TO DO. Take the line that has "в floating-point текстуру" and all the lines that come after it in the records, and write them out again exactly. Add no other line.

[Records from a dataset]
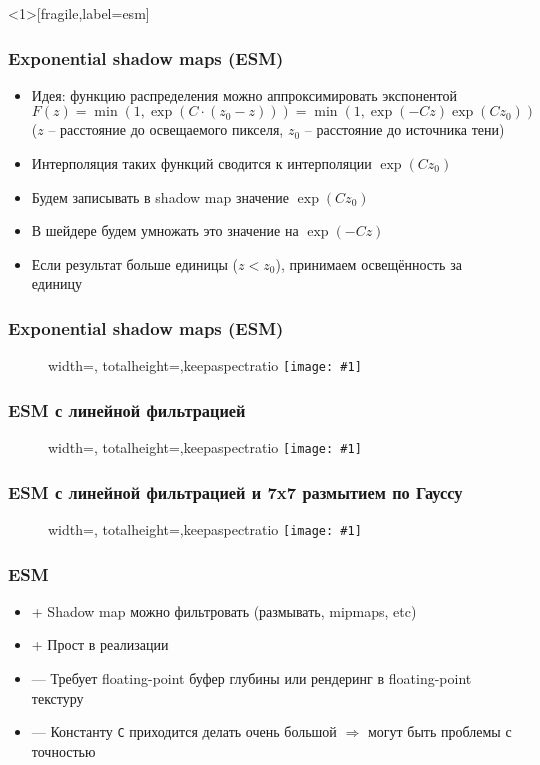 \documentclass[10pt]{beamer}
\newcommand{\slideimage}[1]{
  \begin{figure}
    \begin{adjustbox}{width=\textwidth, totalheight=\textheight-2\baselineskip-2\baselineskip,keepaspectratio}
      \texttt{[image: \#1]}
    \end{adjustbox}
  \end{figure}
}
\begin{document}
\begin{frame}<1>[fragile,label=esm]
\frametitle{Exponential shadow maps (ESM)}
\begin{itemize}
\item Идея: функцию распределения можно аппроксимировать экспонентой \begin{math}F(z) = \min(1, \exp(C \cdot (z_0 - z))) = \min(1, \exp(-Cz)\exp(Cz_0))\end{math} (\begin{math}z\end{math} -- расстояние до освещаемого пикселя, \begin{math}z_0\end{math} -- расстояние до источника тени)
\pause
\item Интерполяция таких функций сводится к интерполяции \begin{math}\exp(Cz_0)\end{math}
\pause
\item Будем записывать в shadow map значение \begin{math}\exp(Cz_0)\end{math}
\pause
\item В шейдере будем умножать это значение на \begin{math}\exp(-Cz)\end{math}
\pause
\item Если результат больше единицы (\begin{math}z < z_0\end{math}), принимаем освещённость за единицу
\end{itemize}
\end{frame}

\begin{frame}[fragile]
\frametitle{Exponential shadow maps (ESM)}
\slideimage{exp_plot.png}
\end{frame}


\begin{frame}[fragile]
\frametitle{ESM с линейной фильтрацией}
\slideimage{exp.png}
\end{frame}

\begin{frame}[fragile]
\frametitle{ESM с линейной фильтрацией и 7x7 размытием по Гауссу}
\slideimage{exp_gauss.png}
\end{frame}

\begin{frame}[fragile]
\frametitle{ESM}
\begin{itemize}
\item {\color{green}+} Shadow map можно фильтровать (размывать, mipmaps, etc)
\item {\color{green}+} Прост в реализации
\item {\color{red}—} Требует floating-point буфер глубины или рендеринг в floating-point текстуру
\item {\color{red}—} Константу \verb|C| приходится делать очень большой \begin{math}\Rightarrow\end{math} могут быть проблемы с точностью
\end{itemize}
\end{frame}
\end{document}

TASK ANSWER.
\item {\color{red}—} Требует floating-point буфер глубины или рендеринг в floating-point текстуру
\item {\color{red}—} Константу \verb|C| приходится делать очень большой \begin{math}\Rightarrow\end{math} могут быть проблемы с точностью
\end{itemize}
\end{frame}
\end{document}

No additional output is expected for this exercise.